# Source information
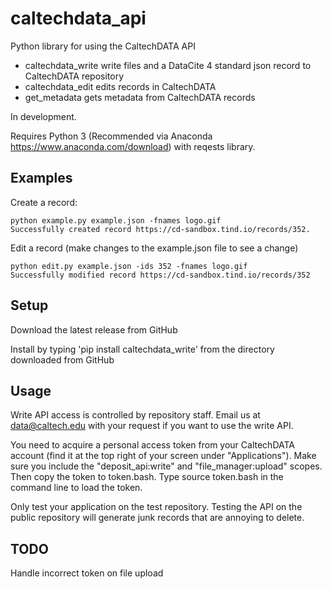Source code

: # caltechdata_api

Python library for using the CaltechDATA API

- caltechdata_write write files and a DataCite 4 standard json record to CaltechDATA repository
- caltechdata_edit edits records in CaltechDATA
- get_metadata gets metadata from CaltechDATA records

In development. 

Requires Python 3 (Recommended via Anaconda https://www.anaconda.com/download) with reqests library.

## Examples

Create a record:

```shell
python example.py example.json -fnames logo.gif
Successfully created record https://cd-sandbox.tind.io/records/352.  
```

Edit a record (make changes to the example.json file to see a change)
```
python edit.py example.json -ids 352 -fnames logo.gif
Successfully modified record https://cd-sandbox.tind.io/records/352
```

## Setup 

Download the latest release from GitHub

Install by typing 'pip install caltechdata_write'
from the directory downloaded from GitHub

## Usage

Write API access is controlled by repository staff.  Email us at data@caltech.edu 
with your request if you want to use the write API.

You need to acquire a personal access token from your CaltechDATA account
(find it at the top right of your screen under "Applications").
Make sure you include the "deposit_api:write" and "file_manager:upload"
scopes.  Then copy the token to token.bash.  Type source token.bash in 
the command line to load the token.  

Only test your application on the test repository.  Testing the API on the public 
repository will generate junk records that are annoying to delete.

## TODO

Handle incorrect token on file upload

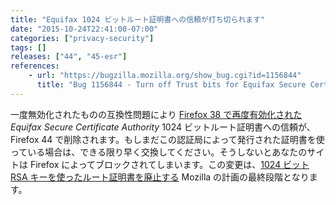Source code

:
 ```yaml
---
title: "Equifax 1024 ビットルート証明書への信頼が打ち切られます"
date: "2015-10-24T22:41:00-07:00"
categories: ["privacy-security"]
tags: []
releases: ["44", "45-esr"]
references:
    - url: "https://bugzilla.mozilla.org/show_bug.cgi?id=1156844"
      title: "Bug 1156844 - Turn off Trust bits for Equifax Secure Certificate Authority 1024-bit root certificate"
---
```

一度無効化されたものの互換性問題により [Firefox 38 で再度有効化された](https://www.fxsitecompat.dev/ja/docs/2015/1024-bit-ssl-certificates-are-no-longer-trusted/) *Equifax Secure Certificate Authority* 1024 ビットルート証明書への信頼が、Firefox 44 で削除されます。もしまだこの認証局によって発行された証明書を使っている場合は、できる限り早く交換してください。そうしないとあなたのサイトは Firefox によってブロックされてしまいます。この変更は、[1024 ビット RSA キーを使ったルート証明書を廃止する](https://blog.mozilla.org/security/2014/09/08/phasing-out-certificates-with-1024-bit-rsa-keys/) Mozilla の計画の最終段階となります。
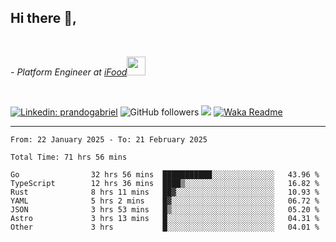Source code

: <h2>Hi there  👋,</h2> </br>

<p><em>- Platform Engineer at <a href="https://www.ifood.com.br/">iFood</a><img src="https://media.giphy.com/media/WUlplcMpOCEmTGBtBW/giphy.gif" width="30"> 
</em></p></br>


[![Linkedin: prandogabriel](https://img.shields.io/badge/-prandogabriel-blue?style=flat-square&logo=Linkedin&logoColor=white&link=https://www.linkedin.com/in/prandogabriel/)](https://www.linkedin.com/in/prandogabriel)
![GitHub followers](https://img.shields.io/github/followers/prandogabriel?label=Follow&style=social)
![](https://visitor-badge.glitch.me/badge?page_id=prandogabriel.prandogabriel)
[![Waka Readme](https://github.com/prandogabriel/prandogabriel/actions/workflows/update-stats.yml.yml/badge.svg)](https://github.com/prandogabriel/prandogabriel/actions/workflows/update-stats.yml.yml)

---

<!--START_SECTION:waka-->

```golang
From: 22 January 2025 - To: 21 February 2025

Total Time: 71 hrs 56 mins

Go                32 hrs 56 mins  ███████████░░░░░░░░░░░░░░   43.96 %
TypeScript        12 hrs 36 mins  ████▒░░░░░░░░░░░░░░░░░░░░   16.82 %
Rust              8 hrs 11 mins   ██▓░░░░░░░░░░░░░░░░░░░░░░   10.93 %
YAML              5 hrs 2 mins    █▓░░░░░░░░░░░░░░░░░░░░░░░   06.72 %
JSON              3 hrs 53 mins   █▒░░░░░░░░░░░░░░░░░░░░░░░   05.20 %
Astro             3 hrs 13 mins   █░░░░░░░░░░░░░░░░░░░░░░░░   04.31 %
Other             3 hrs           █░░░░░░░░░░░░░░░░░░░░░░░░   04.01 %
```

<!--END_SECTION:waka-->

# Your instructions
Would you copy the records word for word, without any of their pictures?

# Final answer
Source code

: # caltechdata_api

Python library for using the CaltechDATA API

- caltechdata_write write files and a DataCite 4 standard json record to CaltechDATA repository
- caltechdata_edit edits records in CaltechDATA
- get_metadata gets metadata from CaltechDATA records

In development. 

Requires Python 3 (Recommended via Anaconda https://www.anaconda.com/download) with reqests library.

## Examples

Create a record:

```shell
python example.py example.json -fnames logo.gif
Successfully created record https://cd-sandbox.tind.io/records/352.  
```

Edit a record (make changes to the example.json file to see a change)
```
python edit.py example.json -ids 352 -fnames logo.gif
Successfully modified record https://cd-sandbox.tind.io/records/352
```

## Setup 

Download the latest release from GitHub

Install by typing 'pip install caltechdata_write'
from the directory downloaded from GitHub

## Usage

Write API access is controlled by repository staff.  Email us at data@caltech.edu 
with your request if you want to use the write API.

You need to acquire a personal access token from your CaltechDATA account
(find it at the top right of your screen under "Applications").
Make sure you include the "deposit_api:write" and "file_manager:upload"
scopes.  Then copy the token to token.bash.  Type source token.bash in 
the command line to load the token.  

Only test your application on the test repository.  Testing the API on the public 
repository will generate junk records that are annoying to delete.

## TODO

Handle incorrect token on file upload

Source code

:
 ```yaml
---
title: "Equifax 1024 ビットルート証明書への信頼が打ち切られます"
date: "2015-10-24T22:41:00-07:00"
categories: ["privacy-security"]
tags: []
releases: ["44", "45-esr"]
references:
    - url: "https://bugzilla.mozilla.org/show_bug.cgi?id=1156844"
      title: "Bug 1156844 - Turn off Trust bits for Equifax Secure Certificate Authority 1024-bit root certificate"
---
```

一度無効化されたものの互換性問題により [Firefox 38 で再度有効化された](https://www.fxsitecompat.dev/ja/docs/2015/1024-bit-ssl-certificates-are-no-longer-trusted/) *Equifax Secure Certificate Authority* 1024 ビットルート証明書への信頼が、Firefox 44 で削除されます。もしまだこの認証局によって発行された証明書を使っている場合は、できる限り早く交換してください。そうしないとあなたのサイトは Firefox によってブロックされてしまいます。この変更は、[1024 ビット RSA キーを使ったルート証明書を廃止する](https://blog.mozilla.org/security/2014/09/08/phasing-out-certificates-with-1024-bit-rsa-keys/) Mozilla の計画の最終段階となります。
Source code

: <h2>Hi there  👋,</h2> </br>

<p><em>- Platform Engineer at <a href="https://www.ifood.com.br/">iFood</a><img src="https://media.giphy.com/media/WUlplcMpOCEmTGBtBW/giphy.gif" width="30"> 
</em></p></br>


[![Linkedin: prandogabriel](https://img.shields.io/badge/-prandogabriel-blue?style=flat-square&logo=Linkedin&logoColor=white&link=https://www.linkedin.com/in/prandogabriel/)](https://www.linkedin.com/in/prandogabriel)
![GitHub followers](https://img.shields.io/github/followers/prandogabriel?label=Follow&style=social)
![](https://visitor-badge.glitch.me/badge?page_id=prandogabriel.prandogabriel)
[![Waka Readme](https://github.com/prandogabriel/prandogabriel/actions/workflows/update-stats.yml.yml/badge.svg)](https://github.com/prandogabriel/prandogabriel/actions/workflows/update-stats.yml.yml)

---

<!--START_SECTION:waka-->

```golang
From: 22 January 2025 - To: 21 February 2025

Total Time: 71 hrs 56 mins

Go                32 hrs 56 mins  ███████████░░░░░░░░░░░░░░   43.96 %
TypeScript        12 hrs 36 mins  ████▒░░░░░░░░░░░░░░░░░░░░   16.82 %
Rust              8 hrs 11 mins   ██▓░░░░░░░░░░░░░░░░░░░░░░   10.93 %
YAML              5 hrs 2 mins    █▓░░░░░░░░░░░░░░░░░░░░░░░   06.72 %
JSON              3 hrs 53 mins   █▒░░░░░░░░░░░░░░░░░░░░░░░   05.20 %
Astro             3 hrs 13 mins   █░░░░░░░░░░░░░░░░░░░░░░░░   04.31 %
Other             3 hrs           █░░░░░░░░░░░░░░░░░░░░░░░░   04.01 %
```

<!--END_SECTION:waka-->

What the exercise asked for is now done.